By casting her feminist anthem as a drag anthem, the singer invokes the notion that gender identity is performative; in short, that everyone (women, men, girls) is literally in drag all of the time.17 Nonetheless, the preachy tone that this platform could take is avoided by the self-reflexivity of Lauper’s argument. Nonetheless, the preachy tone that this platform could take is avoided by the self-reflexivity of Lauper’s argument. Dianne Sawyer’s seemingly benign inquiry as to whether the singer ever felt “hostage” to “Girls” is apt here, for signature songs—especially one written by someone else when you would rather be writing your own—can be experienced as a form of confinement. So, too, can culturally-defined gender roles and identities. In the words of Michael Coyle, the discourse of authenticity surrounding pop music conditions fans to “expect that … artists live the life they represent in song” (Coyle 142), an expectation that is arguably even more restrictive for women (Evans ix). Thus, while there is no reason to doubt that Lauper believes in what she sings, being the girl who just wants to have fun comes with a price.
One can, however, break such typecasting. By calling attention to performativity, the meaning of both song and gender are opened up to exploration, interrogation, and self-definition, a process that I have already recounted regarding “Girls” and which is extended to Lauper’s own image as a woman and pop star in her re-cover. At the beginning of the video for “Hey Now,” a girl sporting bright yellow hair and a red dress can be spotted inconspicuously hanging out in the wings, only to be revealed in the second verse as the singer herself, sitting in front of a mirror and touching up her makeup along with the other girls.

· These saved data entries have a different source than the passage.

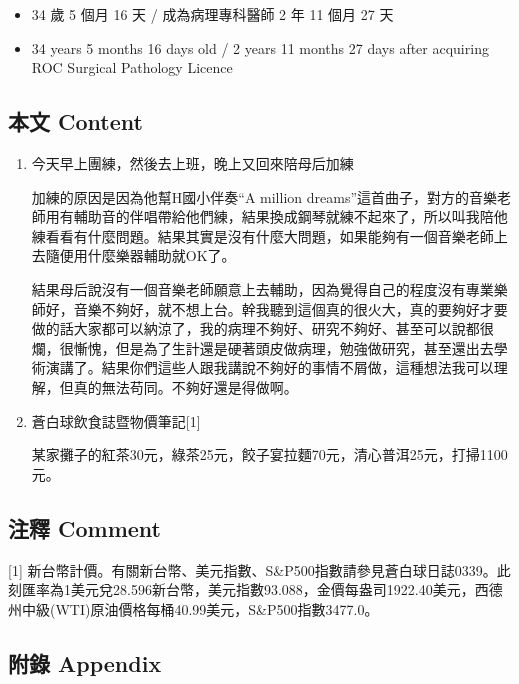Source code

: \documentclass[a5paper, 11pt
]{book}
\providecommand{\tightlist}{%
  \setlength{\itemsep}{0pt}\setlength{\parskip}{0pt}}
\begin{document}
\begin{itemize}
\tightlist
\item
  34 歲 5 個月 16 天 / 成為病理專科醫師 2 年 11 個月 27 天
\item
  34 years 5 months 16 days old / 2 years 11 months 27 days after
  acquiring ROC Surgical Pathology Licence
\end{itemize}

\hypertarget{ux672cux6587-content-36}{%
\subsection{本文 Content}\label{ux672cux6587-content-36}}

\begin{enumerate}
\def\labelenumi{\arabic{enumi}.}
\item
  今天早上團練，然後去上班，晚上又回來陪母后加練

  加練的原因是因為他幫H國小伴奏``A million
  dreams''這首曲子，對方的音樂老師用有輔助音的伴唱帶給他們練，結果換成鋼琴就練不起來了，所以叫我陪他練看看有什麼問題。結果其實是沒有什麼大問題，如果能夠有一個音樂老師上去隨便用什麼樂器輔助就OK了。

  結果母后說沒有一個音樂老師願意上去輔助，因為覺得自己的程度沒有專業樂師好，音樂不夠好，就不想上台。幹我聽到這個真的很火大，真的要夠好才要做的話大家都可以納涼了，我的病理不夠好、研究不夠好、甚至可以說都很爛，很慚愧，但是為了生計還是硬著頭皮做病理，勉強做研究，甚至還出去學術演講了。結果你們這些人跟我講說不夠好的事情不屑做，這種想法我可以理解，但真的無法苟同。不夠好還是得做啊。
\item
  蒼白球飲食誌暨物價筆記{[}1{]}

  某家攤子的紅茶30元，綠茶25元，餃子宴拉麵70元，清心普洱25元，打掃1100元。
\end{enumerate}

\hypertarget{ux6ce8ux91cb-comment-36}{%
\subsection{注釋 Comment}\label{ux6ce8ux91cb-comment-36}}

{[}1{]}
新台幣計價。有關新台幣、美元指數、S\&P500指數請參見蒼白球日誌0339。此刻匯率為1美元兌28.596新台幣，美元指數93.088，金價每盎司1922.40美元，西德州中級(WTI)原油價格每桶40.99美元，S\&P500指數3477.0。

\hypertarget{ux9644ux9304-appendix-36}{%
\subsection{附錄 Appendix}\label{ux9644ux9304-appendix-36}}
\end{document}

With that, the identity of Lauper and the girls is revealed as a masquerade, whimsically showing how “femininity itself … is constructed as a mask” (Doane 48–49), no less changeable than shades of lipstick or eyeshadow. Such constructedness is obviously not gender specific, and also applies to other areas of identity performance, such as persona. Viewed in this light, the singer’s almost unreal look in the video for “Hey Now,” complete with an impossibly manicured bob, is a glamorized version of the day-glow hair and eye-catching clothing for which she became a household name in 1984. Through such imagery, Lauper exposes her own earlier image as a construction, created (or at very least enhanced) with an eye towards commercial success.18 Ultimately, the girl who once danced in New York’s streets is revealed to be just as much a construction as the one in the drag show. If covering a song can be thought of as analogous to drag, in “Hey Now” the singer is not only dragging Hazard’s “Girls” once more; she is dragging Cyndi Lauper.
Conclusion
The cover for Lauper’s 1986 album True Colors, photographed by Annie Leibovitz, is, in part, a gesture of intimacy, suggesting that viewers/listeners are embarking on the next stage of their relationship with this unusual girl. The shot is lifted from Jean Cocteau’s Orphée (1949), just before the star poet awakes the morning after his first encounter with Death and her minions. Such quotations from classic cinema are ubiquitous in post-modern popular culture, and the relative obscurity of a Cocteau reference for 1980s Top Forty audiences marks Orpheus-Lauper as an instance of “blank parody” (see Jameson 16) because, detached from its original context, its symbolism is largely lost.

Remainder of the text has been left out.